When Dr. Ann Borders was tapped to help launch the Illinois Perinatal Quality Collaborative (ILPQC), her first move was to ask for help. Other states had successfully launched and developed PQCs. Illinois’ best bet for achieving its own success, she knew, was to learn from them.
“We asked them, ‘If you were starting a new PQC what would you do?’” said Borders, Executive Director and Obstetric Lead for the ILPQC. “Then we went home and tried to imitate that.”
They succeeded. In the five or so years since, Illinois has emerged as one of those states worth imitating in its own right, with over 100 birthing hospitals participating in its initiatives and an impressive record of improving outcomes for mothers and babies. Borders herself has emerged as a national expert on creating, growing, and sustaining a PQC, and now serves on the National Network of Perinatal Quality Collaboratives Executive Committee.
We spoke to Borders after her keynote speech at the 2019 Texas Collaborative for Healthy Mothers & Babies Summit.
TCHMB News: When you first were launching the Illinois Perinatal Quality Collaborative (ILPQC), what did you do to maximize the chances of success?
Dr. Ann Borders: We started with that premise that we needed to learn from successful collaboratives, in states like Ohio, California, Florida, and North Carolina. We very specifically sought their input.
I remember we got a team together from Illinois to attend the annual meeting of the Florida PQC. We flew down there, and set up meetings with the Florida leadership, which was led by Bill Sappenfield, as well as with Jay Iams from Ohio, Elliott Main and Jeff Gould from California, and Marty McCaffery from North Carolina.
We asked them: How did you put a structure together? How did you create a data system? How do you interact with your teams? What are pitfalls to avoid? What are the key steps to be successful with stakeholders? We went home and tried to imitate their recommendations.
Illinois is now seen as one of those PQCs that knows how to make it work. You’re brought in (to Texas, for example) to help newer PQC launch and grow. From your perspective, what’s the secret?
From our experience, the collaboratives that make it work provide value to the hospital teams.

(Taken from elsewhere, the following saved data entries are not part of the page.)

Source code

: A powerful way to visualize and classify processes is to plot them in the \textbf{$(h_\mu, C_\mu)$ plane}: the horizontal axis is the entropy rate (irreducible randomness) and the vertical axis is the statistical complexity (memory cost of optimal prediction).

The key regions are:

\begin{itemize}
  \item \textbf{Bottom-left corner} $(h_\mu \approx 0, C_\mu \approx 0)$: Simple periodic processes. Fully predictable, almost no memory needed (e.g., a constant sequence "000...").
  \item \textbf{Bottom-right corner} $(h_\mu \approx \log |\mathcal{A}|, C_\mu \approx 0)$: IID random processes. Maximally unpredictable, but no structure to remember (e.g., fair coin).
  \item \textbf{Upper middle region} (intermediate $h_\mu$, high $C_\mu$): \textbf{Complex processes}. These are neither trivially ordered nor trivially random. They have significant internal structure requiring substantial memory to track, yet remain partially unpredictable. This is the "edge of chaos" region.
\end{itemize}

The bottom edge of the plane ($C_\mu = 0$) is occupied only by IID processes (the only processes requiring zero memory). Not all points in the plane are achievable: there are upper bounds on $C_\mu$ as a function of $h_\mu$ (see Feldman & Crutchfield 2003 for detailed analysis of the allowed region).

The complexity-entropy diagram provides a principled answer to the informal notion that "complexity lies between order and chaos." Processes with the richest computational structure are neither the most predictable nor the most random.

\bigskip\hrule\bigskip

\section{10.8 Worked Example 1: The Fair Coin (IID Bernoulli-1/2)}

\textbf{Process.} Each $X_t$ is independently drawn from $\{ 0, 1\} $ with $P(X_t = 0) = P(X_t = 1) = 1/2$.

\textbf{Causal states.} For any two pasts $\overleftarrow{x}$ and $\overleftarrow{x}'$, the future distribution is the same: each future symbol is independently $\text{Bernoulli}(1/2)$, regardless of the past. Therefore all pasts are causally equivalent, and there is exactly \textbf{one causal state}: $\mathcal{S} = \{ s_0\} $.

I’d break that down into three strategies that are key to this work:
Provide opportunities for collaborative learning, getting teams together to share and learn from each other, whether that’s in person or through calls and webinars.
Have a rapid response data system that hospitals can really utilize to compare data across time and across participating hospitals to effectively drive QI.
Provide quality improvement support, primarily with QI coaching calls and follow up. Teams may also need site visits with key player meeting when appropriate or small group discussion calls to link up higher performing hospitals with hospital teams still struggling with a particular QI topic. The goal is to help every hospital succeed.
What about the ones that aren’t as effective? What are they doing wrong, or failing to do?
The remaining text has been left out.